**Exercise inputs**
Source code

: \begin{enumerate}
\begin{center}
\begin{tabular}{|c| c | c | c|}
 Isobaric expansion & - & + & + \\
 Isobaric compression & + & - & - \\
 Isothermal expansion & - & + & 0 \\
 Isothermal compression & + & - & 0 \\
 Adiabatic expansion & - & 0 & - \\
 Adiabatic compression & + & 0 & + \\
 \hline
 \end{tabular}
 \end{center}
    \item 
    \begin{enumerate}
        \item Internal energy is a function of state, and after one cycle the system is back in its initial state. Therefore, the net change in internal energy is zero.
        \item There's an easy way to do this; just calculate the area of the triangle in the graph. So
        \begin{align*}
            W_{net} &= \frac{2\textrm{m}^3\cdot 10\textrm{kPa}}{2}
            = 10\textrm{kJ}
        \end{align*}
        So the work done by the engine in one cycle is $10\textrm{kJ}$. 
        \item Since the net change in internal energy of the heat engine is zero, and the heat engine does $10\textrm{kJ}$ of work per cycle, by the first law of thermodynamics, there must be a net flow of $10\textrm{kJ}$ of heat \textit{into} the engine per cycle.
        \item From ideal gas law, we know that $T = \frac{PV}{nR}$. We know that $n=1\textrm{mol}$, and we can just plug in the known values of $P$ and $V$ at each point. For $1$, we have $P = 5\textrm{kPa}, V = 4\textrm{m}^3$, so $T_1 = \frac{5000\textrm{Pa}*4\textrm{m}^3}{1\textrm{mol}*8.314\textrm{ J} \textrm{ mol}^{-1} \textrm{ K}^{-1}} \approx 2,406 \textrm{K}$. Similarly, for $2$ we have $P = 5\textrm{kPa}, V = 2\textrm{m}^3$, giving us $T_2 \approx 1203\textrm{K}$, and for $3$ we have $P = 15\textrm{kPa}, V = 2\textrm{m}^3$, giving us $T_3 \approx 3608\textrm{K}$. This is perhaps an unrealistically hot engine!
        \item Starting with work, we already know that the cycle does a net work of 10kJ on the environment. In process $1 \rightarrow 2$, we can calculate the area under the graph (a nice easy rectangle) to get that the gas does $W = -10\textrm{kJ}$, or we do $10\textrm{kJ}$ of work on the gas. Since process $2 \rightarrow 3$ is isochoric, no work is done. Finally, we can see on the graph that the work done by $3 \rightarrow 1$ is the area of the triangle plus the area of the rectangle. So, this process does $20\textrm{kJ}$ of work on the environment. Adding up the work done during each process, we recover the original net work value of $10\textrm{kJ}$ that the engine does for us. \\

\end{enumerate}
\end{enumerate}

**Task**
Repeat the whole listing verbatim.

**Expected answer**
Source code

: \begin{enumerate}
\begin{center}
\begin{tabular}{|c| c | c | c|}
 Isobaric expansion & - & + & + \\
 Isobaric compression & + & - & - \\
 Isothermal expansion & - & + & 0 \\
 Isothermal compression & + & - & 0 \\
 Adiabatic expansion & - & 0 & - \\
 Adiabatic compression & + & 0 & + \\
 \hline
 \end{tabular}
 \end{center}
    \item 
    \begin{enumerate}
        \item Internal energy is a function of state, and after one cycle the system is back in its initial state. Therefore, the net change in internal energy is zero.
        \item There's an easy way to do this; just calculate the area of the triangle in the graph. So
        \begin{align*}
            W_{net} &= \frac{2\textrm{m}^3\cdot 10\textrm{kPa}}{2}
            = 10\textrm{kJ}
        \end{align*}
        So the work done by the engine in one cycle is $10\textrm{kJ}$. 
        \item Since the net change in internal energy of the heat engine is zero, and the heat engine does $10\textrm{kJ}$ of work per cycle, by the first law of thermodynamics, there must be a net flow of $10\textrm{kJ}$ of heat \textit{into} the engine per cycle.
        \item From ideal gas law, we know that $T = \frac{PV}{nR}$. We know that $n=1\textrm{mol}$, and we can just plug in the known values of $P$ and $V$ at each point. For $1$, we have $P = 5\textrm{kPa}, V = 4\textrm{m}^3$, so $T_1 = \frac{5000\textrm{Pa}*4\textrm{m}^3}{1\textrm{mol}*8.314\textrm{ J} \textrm{ mol}^{-1} \textrm{ K}^{-1}} \approx 2,406 \textrm{K}$. Similarly, for $2$ we have $P = 5\textrm{kPa}, V = 2\textrm{m}^3$, giving us $T_2 \approx 1203\textrm{K}$, and for $3$ we have $P = 15\textrm{kPa}, V = 2\textrm{m}^3$, giving us $T_3 \approx 3608\textrm{K}$. This is perhaps an unrealistically hot engine!
        \item Starting with work, we already know that the cycle does a net work of 10kJ on the environment. In process $1 \rightarrow 2$, we can calculate the area under the graph (a nice easy rectangle) to get that the gas does $W = -10\textrm{kJ}$, or we do $10\textrm{kJ}$ of work on the gas. Since process $2 \rightarrow 3$ is isochoric, no work is done. Finally, we can see on the graph that the work done by $3 \rightarrow 1$ is the area of the triangle plus the area of the rectangle. So, this process does $20\textrm{kJ}$ of work on the environment. Adding up the work done during each process, we recover the original net work value of $10\textrm{kJ}$ that the engine does for us. \\

\end{enumerate}
\end{enumerate}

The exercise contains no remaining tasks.